> [ASSIGNMENT]:
Using the records that appear below, write out exactly the lines from the one with "I may add other" through the one with "1. Create stroy", keeping both end lines.

> [EXTRACTED DATA]:
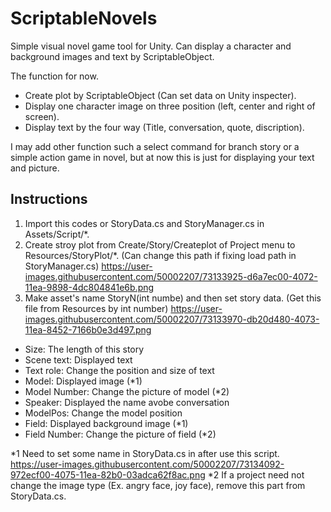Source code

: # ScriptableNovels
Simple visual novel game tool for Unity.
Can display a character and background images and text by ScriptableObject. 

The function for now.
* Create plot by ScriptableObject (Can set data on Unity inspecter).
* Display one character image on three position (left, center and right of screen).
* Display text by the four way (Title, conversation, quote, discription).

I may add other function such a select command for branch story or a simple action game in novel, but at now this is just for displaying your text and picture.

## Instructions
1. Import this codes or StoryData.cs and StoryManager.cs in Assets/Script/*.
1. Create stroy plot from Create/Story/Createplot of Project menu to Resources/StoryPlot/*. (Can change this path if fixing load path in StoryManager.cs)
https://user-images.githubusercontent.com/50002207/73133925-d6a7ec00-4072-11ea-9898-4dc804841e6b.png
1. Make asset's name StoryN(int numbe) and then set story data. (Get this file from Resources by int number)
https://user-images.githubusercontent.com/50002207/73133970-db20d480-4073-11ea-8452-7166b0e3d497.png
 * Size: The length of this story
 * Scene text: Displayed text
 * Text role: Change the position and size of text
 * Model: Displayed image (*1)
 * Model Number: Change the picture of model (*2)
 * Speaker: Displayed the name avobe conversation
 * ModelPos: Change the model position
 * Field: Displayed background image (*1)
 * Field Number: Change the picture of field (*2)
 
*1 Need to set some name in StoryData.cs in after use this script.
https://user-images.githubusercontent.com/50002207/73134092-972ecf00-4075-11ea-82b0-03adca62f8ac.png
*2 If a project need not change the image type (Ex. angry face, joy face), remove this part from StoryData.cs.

> [RESPONSE TO THIS TASK]:
I may add other function such a select command for branch story or a simple action game in novel, but at now this is just for displaying your text and picture.

## Instructions
1. Import this codes or StoryData.cs and StoryManager.cs in Assets/Script/*.
1. Create stroy plot from Create/Story/Createplot of Project menu to Resources/StoryPlot/*. (Can change this path if fixing load path in StoryManager.cs)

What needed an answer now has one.